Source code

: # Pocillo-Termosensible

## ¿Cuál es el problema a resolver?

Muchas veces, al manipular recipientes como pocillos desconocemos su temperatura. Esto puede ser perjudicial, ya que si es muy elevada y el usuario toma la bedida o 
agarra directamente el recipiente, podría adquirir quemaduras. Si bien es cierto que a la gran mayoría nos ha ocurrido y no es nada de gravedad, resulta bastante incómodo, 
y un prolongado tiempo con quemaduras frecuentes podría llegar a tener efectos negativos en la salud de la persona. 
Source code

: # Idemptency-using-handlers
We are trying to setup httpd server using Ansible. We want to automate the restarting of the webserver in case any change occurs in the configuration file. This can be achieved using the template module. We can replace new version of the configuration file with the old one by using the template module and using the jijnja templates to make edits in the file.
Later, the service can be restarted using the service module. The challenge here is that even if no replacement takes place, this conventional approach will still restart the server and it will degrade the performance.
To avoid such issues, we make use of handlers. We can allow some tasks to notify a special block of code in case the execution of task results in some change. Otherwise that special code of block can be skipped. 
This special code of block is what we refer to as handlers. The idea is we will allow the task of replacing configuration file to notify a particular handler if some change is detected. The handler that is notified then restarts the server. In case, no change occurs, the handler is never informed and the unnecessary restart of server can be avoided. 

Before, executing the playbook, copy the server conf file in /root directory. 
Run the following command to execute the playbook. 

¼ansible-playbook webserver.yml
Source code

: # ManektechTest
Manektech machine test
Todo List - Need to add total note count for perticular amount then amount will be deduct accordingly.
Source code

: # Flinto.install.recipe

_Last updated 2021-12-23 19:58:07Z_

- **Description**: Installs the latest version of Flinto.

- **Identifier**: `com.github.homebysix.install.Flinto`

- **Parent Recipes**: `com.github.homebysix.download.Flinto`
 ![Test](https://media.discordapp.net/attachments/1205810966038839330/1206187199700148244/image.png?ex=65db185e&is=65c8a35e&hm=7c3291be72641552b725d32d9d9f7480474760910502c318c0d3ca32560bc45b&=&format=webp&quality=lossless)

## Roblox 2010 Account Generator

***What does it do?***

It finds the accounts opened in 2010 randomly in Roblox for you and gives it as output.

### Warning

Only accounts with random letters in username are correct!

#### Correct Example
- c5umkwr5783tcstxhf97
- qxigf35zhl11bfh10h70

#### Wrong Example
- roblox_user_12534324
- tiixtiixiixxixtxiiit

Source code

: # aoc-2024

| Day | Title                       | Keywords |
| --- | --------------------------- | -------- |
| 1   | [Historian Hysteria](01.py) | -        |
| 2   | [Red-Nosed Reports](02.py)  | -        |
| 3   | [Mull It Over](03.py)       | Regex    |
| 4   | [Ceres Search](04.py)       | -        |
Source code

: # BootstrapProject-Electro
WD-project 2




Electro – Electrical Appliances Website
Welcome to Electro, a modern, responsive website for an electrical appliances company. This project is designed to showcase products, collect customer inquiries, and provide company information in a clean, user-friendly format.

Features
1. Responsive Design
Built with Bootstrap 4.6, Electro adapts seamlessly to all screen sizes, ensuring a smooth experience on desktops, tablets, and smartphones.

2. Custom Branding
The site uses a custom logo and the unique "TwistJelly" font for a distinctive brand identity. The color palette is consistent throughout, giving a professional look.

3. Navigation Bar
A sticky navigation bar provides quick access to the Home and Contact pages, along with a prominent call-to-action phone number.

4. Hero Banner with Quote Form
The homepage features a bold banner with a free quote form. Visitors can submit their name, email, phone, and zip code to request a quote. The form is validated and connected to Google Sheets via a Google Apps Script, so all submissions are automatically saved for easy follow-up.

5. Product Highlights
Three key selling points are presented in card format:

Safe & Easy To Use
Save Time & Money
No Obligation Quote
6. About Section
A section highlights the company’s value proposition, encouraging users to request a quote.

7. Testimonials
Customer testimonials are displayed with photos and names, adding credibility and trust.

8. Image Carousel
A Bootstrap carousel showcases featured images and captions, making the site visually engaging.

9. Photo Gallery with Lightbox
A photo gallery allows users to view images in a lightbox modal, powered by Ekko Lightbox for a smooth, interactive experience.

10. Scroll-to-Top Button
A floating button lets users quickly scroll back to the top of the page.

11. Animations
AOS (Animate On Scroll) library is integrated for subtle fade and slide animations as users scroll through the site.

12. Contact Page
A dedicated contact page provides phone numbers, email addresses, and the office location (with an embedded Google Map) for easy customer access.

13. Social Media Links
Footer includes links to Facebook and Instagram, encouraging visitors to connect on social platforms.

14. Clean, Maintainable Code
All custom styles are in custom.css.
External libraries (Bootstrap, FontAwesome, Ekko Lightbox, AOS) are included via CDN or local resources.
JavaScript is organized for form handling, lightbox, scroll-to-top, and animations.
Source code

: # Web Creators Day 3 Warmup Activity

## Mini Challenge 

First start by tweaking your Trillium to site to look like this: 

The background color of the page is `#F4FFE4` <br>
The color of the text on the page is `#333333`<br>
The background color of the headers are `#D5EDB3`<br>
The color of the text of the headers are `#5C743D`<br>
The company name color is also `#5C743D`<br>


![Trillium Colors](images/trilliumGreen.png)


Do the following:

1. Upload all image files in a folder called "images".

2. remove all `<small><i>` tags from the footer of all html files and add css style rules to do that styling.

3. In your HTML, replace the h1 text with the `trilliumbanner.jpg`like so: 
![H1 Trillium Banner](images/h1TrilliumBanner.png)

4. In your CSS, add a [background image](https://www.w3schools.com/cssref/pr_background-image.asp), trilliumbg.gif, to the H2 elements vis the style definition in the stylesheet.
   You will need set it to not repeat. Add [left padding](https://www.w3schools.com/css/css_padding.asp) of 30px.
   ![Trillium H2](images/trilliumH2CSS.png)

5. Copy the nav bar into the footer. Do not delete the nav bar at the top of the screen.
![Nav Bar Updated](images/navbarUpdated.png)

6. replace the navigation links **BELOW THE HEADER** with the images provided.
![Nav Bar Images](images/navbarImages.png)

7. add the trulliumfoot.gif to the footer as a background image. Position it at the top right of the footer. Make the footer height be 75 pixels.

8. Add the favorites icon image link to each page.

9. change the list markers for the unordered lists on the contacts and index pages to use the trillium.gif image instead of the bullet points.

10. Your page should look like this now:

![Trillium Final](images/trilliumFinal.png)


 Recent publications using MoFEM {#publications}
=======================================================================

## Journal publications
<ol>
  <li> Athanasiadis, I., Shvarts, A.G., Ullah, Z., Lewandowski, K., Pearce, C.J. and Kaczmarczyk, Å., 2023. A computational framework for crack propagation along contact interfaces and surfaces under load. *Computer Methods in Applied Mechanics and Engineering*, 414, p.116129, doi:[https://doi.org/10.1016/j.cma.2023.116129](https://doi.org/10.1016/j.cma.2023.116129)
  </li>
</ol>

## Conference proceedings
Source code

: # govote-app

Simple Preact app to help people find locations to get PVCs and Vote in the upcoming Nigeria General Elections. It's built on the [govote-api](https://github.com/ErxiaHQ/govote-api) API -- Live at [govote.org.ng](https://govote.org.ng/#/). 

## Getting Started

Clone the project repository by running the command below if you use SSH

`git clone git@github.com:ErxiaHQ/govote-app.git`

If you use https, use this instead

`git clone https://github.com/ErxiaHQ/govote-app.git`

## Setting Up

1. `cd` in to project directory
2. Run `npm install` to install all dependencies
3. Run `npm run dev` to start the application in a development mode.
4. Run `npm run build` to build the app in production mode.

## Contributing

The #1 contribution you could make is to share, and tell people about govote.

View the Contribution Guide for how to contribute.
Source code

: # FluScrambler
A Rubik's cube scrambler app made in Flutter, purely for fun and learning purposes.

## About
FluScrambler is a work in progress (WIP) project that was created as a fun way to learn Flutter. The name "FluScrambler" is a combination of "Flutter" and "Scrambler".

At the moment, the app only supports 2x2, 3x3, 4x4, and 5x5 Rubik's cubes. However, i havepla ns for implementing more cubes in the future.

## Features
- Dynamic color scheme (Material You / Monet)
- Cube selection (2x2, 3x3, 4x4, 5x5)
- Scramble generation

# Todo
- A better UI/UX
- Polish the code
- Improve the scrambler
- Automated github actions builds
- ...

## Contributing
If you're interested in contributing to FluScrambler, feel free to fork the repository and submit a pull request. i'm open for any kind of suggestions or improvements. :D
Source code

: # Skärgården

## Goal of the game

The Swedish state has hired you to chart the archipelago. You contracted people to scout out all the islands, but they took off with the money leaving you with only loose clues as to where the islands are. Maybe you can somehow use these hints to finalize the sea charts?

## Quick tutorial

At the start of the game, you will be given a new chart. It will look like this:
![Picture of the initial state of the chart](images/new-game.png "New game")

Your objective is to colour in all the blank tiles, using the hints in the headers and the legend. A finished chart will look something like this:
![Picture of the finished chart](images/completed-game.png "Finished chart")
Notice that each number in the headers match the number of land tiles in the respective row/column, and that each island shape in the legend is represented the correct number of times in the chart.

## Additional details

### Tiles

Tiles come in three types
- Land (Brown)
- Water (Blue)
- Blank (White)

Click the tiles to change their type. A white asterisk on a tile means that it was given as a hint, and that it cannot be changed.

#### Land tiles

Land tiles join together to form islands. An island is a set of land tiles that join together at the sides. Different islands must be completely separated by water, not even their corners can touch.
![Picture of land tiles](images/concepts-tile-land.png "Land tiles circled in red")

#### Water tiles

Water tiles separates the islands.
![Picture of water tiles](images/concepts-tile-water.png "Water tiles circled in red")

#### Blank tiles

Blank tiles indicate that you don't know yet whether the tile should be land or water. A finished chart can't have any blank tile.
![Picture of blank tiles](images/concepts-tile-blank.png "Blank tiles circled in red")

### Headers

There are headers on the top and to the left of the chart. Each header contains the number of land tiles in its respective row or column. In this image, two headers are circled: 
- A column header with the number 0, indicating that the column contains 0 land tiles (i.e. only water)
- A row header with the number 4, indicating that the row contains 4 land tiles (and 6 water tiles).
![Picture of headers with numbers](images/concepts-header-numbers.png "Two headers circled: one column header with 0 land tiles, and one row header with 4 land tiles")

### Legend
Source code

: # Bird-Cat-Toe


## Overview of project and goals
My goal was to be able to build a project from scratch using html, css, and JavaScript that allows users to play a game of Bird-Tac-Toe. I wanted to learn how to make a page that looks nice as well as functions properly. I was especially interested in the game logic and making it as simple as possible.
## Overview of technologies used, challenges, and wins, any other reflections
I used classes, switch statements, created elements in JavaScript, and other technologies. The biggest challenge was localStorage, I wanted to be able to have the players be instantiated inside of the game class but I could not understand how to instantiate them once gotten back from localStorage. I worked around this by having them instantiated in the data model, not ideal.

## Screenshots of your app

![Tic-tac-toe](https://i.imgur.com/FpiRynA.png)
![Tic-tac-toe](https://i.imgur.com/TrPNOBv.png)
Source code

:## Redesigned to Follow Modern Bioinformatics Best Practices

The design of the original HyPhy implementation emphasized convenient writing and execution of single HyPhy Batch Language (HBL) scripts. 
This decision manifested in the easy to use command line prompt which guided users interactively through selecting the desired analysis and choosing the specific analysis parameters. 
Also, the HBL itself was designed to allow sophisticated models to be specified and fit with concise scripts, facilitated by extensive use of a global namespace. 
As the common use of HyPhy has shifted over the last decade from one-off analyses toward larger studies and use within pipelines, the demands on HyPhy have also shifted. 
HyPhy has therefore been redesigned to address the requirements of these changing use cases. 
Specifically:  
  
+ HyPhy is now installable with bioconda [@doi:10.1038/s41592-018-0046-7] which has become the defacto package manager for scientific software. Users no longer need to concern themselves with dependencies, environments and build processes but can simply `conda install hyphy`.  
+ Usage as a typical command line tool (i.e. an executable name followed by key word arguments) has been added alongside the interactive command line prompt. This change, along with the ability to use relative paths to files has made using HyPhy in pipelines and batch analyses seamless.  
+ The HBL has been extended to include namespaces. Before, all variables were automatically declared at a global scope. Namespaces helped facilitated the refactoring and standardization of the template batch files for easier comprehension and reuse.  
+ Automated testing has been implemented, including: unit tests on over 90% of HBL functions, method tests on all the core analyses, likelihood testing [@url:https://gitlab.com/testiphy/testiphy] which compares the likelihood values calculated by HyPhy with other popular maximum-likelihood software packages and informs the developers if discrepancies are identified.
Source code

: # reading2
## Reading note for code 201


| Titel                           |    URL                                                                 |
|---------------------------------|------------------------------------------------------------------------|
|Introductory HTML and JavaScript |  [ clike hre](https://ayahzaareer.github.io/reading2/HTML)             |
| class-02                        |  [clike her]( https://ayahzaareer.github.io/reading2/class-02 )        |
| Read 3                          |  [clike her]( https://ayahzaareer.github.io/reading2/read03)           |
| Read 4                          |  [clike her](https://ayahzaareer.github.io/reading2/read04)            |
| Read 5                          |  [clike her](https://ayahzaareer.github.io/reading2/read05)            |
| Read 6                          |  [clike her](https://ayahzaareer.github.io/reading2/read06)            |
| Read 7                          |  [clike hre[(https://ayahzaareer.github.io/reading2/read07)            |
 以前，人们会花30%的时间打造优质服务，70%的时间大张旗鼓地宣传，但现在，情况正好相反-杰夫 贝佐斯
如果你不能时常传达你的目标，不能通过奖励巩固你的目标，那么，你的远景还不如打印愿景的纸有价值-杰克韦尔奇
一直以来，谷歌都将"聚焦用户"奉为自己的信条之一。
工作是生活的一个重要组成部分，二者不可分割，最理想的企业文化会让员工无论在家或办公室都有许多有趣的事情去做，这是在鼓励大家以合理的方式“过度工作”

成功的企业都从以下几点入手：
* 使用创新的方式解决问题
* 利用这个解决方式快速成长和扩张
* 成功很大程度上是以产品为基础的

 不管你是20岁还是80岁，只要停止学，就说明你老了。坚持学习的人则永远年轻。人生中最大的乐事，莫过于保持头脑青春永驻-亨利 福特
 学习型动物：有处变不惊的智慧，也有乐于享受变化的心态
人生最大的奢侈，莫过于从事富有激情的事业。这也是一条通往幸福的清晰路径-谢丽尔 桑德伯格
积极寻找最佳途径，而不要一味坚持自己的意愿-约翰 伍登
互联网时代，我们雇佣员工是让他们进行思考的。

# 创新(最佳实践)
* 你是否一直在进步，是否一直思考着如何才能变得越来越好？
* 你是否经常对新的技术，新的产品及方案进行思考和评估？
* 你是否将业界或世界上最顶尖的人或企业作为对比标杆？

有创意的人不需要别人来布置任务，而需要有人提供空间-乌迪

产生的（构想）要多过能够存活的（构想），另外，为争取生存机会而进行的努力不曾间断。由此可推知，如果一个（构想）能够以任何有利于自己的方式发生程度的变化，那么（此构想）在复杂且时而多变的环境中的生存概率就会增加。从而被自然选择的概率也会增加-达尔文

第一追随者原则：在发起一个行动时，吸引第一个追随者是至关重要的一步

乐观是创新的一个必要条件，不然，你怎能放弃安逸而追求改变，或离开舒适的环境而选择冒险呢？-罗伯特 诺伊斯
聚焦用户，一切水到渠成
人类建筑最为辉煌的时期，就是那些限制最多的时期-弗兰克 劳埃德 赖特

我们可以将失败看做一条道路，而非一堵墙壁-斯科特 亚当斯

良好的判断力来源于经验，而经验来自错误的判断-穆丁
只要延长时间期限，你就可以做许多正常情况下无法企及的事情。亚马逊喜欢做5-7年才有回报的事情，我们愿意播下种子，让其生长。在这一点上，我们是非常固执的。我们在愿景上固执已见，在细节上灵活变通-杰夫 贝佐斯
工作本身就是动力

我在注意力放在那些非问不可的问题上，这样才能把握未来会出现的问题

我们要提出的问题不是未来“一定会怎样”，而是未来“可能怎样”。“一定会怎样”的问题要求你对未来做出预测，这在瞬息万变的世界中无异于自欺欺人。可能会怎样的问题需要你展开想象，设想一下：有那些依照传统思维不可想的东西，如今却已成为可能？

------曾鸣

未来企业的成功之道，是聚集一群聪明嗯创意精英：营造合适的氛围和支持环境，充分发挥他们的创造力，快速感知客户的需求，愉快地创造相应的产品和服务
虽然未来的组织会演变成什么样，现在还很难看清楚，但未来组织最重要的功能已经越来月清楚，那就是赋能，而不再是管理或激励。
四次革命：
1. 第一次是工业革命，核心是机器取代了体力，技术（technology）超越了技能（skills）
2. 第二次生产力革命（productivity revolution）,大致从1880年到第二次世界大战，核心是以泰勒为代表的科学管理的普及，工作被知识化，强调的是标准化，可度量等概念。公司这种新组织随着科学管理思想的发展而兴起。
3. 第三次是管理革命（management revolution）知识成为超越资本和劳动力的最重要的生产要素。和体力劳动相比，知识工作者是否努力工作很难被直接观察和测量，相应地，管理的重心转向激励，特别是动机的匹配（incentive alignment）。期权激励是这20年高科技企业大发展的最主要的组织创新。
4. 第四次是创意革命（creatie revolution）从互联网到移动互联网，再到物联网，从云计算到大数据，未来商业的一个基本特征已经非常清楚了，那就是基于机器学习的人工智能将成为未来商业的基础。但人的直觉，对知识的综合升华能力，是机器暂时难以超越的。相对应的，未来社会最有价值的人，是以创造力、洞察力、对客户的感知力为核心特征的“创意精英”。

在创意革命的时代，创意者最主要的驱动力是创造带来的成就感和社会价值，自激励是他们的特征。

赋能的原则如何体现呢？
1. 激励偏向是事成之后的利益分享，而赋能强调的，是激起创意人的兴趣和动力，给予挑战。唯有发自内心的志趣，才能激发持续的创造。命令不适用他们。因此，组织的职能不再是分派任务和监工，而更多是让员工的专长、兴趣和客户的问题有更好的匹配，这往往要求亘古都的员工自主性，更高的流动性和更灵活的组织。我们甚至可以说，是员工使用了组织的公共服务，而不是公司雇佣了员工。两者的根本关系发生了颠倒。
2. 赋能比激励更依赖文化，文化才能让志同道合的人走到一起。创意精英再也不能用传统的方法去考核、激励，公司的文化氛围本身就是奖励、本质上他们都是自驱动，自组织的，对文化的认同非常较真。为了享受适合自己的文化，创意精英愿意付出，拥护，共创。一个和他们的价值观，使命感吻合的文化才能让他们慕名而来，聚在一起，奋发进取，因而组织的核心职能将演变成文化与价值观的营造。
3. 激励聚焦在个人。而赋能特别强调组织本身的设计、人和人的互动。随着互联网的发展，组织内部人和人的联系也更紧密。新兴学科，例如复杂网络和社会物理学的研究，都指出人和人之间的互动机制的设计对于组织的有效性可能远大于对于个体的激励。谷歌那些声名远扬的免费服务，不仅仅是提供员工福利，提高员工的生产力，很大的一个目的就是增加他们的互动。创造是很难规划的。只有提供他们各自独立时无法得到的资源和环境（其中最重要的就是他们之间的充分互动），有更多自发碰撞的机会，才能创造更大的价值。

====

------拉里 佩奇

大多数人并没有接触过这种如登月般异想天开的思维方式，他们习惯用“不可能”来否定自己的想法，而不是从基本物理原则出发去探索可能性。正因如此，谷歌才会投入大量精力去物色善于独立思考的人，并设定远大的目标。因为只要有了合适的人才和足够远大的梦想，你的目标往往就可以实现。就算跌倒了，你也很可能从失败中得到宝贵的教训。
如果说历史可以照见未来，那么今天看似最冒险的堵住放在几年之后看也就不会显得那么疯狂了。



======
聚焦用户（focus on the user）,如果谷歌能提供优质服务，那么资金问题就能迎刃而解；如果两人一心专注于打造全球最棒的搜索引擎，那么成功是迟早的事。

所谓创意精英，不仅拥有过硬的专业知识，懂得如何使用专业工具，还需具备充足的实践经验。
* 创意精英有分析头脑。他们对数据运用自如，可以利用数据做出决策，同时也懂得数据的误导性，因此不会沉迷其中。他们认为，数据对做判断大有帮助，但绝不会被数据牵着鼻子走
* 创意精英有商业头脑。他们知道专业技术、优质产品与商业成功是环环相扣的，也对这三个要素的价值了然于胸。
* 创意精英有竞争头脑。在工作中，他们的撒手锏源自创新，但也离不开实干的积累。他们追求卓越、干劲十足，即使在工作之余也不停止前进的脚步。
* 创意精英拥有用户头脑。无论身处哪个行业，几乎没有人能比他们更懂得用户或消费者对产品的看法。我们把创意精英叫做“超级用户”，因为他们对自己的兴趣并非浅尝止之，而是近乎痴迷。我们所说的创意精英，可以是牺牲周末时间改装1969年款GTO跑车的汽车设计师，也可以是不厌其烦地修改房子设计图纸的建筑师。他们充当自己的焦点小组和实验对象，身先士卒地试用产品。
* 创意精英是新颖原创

• • • • • • •

• **Assignment**
Work out how many lines above include the string "Picture", then give that number alone.

• **Result of this task**
6